# INFORMATION SUPPLIED
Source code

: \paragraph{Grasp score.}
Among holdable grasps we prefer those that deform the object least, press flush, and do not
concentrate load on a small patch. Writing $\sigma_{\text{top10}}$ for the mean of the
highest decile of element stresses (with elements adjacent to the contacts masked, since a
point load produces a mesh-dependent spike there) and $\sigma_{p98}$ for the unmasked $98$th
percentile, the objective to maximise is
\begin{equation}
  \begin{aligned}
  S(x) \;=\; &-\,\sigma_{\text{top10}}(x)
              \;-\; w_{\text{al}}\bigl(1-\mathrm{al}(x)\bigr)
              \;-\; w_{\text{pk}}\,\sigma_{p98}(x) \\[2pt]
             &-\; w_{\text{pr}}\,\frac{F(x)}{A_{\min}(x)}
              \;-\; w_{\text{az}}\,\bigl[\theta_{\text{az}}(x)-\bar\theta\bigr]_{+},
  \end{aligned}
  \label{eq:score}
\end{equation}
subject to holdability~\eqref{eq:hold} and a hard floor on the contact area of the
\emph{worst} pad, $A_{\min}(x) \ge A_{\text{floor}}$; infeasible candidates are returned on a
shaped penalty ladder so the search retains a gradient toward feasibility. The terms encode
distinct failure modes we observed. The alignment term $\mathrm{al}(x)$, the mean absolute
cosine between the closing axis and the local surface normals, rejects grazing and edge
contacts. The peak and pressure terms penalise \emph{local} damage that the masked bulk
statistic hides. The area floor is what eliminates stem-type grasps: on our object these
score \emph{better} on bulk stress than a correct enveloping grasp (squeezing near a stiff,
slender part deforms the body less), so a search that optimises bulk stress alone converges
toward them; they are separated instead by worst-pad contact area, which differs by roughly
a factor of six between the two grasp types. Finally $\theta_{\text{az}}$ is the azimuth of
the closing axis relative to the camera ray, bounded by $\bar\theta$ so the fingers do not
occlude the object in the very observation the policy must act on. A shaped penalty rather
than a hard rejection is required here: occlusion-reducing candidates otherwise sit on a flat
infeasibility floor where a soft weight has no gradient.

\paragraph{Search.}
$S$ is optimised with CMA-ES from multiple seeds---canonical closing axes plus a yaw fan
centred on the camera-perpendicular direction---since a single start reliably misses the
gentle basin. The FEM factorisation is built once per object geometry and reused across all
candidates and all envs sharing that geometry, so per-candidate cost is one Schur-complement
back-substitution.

...

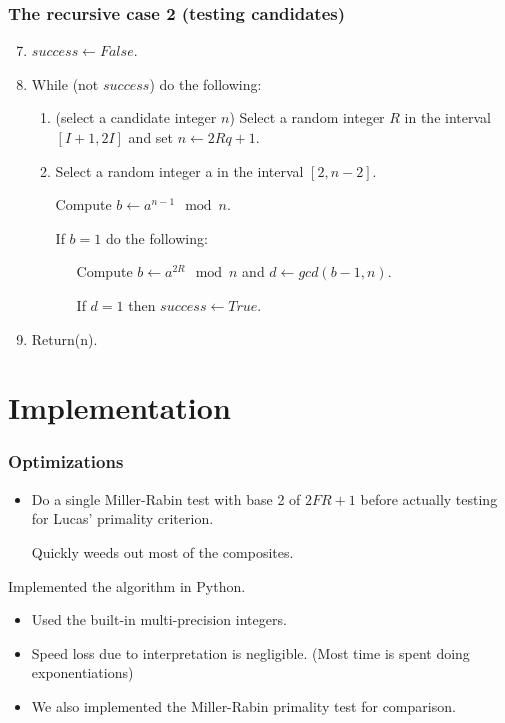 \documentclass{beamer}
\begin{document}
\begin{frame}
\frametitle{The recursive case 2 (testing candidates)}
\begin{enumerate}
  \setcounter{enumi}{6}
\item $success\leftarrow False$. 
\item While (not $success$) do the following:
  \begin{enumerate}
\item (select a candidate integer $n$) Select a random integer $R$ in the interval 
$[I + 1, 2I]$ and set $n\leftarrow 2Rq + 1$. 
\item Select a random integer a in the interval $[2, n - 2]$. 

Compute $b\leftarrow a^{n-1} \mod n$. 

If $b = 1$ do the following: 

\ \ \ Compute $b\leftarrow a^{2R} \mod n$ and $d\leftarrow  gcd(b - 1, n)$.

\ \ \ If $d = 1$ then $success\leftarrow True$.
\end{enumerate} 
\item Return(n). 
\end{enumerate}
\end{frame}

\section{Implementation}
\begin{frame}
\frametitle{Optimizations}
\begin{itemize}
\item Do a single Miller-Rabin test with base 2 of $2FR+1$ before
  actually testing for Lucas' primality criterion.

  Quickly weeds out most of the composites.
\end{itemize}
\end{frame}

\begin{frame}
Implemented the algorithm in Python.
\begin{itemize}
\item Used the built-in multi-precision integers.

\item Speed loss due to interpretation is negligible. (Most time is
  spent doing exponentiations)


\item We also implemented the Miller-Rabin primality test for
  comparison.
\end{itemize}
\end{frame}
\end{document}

...

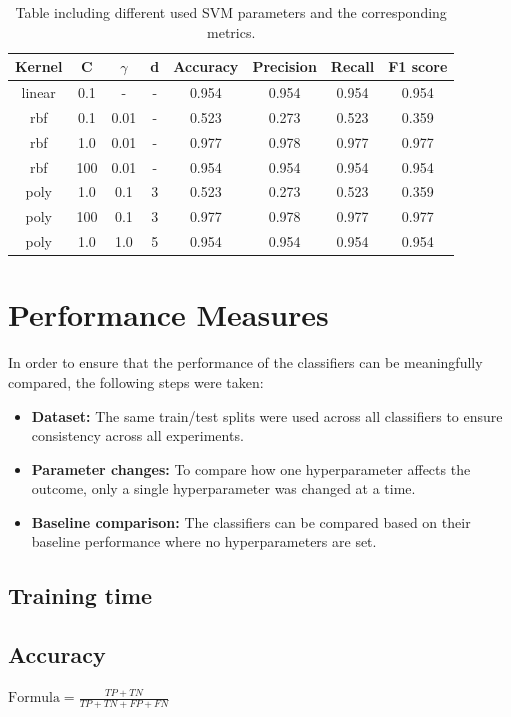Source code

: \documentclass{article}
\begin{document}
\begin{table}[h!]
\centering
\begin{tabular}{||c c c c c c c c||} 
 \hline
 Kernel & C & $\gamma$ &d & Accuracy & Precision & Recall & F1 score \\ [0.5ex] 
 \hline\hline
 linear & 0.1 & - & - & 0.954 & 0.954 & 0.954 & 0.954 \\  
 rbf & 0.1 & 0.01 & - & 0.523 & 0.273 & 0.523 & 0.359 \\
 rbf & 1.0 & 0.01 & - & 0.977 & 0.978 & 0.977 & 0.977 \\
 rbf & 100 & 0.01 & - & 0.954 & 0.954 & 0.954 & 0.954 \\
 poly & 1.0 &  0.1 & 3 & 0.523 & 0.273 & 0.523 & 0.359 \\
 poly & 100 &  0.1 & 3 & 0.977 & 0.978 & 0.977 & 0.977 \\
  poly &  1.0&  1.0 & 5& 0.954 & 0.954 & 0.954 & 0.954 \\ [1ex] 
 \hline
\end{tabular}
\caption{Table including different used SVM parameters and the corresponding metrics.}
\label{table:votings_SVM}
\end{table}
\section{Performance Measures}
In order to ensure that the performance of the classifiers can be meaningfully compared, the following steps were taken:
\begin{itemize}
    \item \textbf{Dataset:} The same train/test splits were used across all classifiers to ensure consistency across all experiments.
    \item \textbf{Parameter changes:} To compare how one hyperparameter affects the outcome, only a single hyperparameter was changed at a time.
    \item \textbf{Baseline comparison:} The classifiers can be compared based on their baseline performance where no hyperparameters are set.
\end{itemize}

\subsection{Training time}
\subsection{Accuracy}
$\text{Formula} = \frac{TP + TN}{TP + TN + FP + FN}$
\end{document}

# TASK DIRECTIONS
Copy the lines that hold the word "mathrm". Take them from the records above.

# RESPONSE TO THE EXERCISE
              \;-\; w_{\text{al}}\bigl(1-\mathrm{al}(x)\bigr)
distinct failure modes we observed. The alignment term $\mathrm{al}(x)$, the mean absolute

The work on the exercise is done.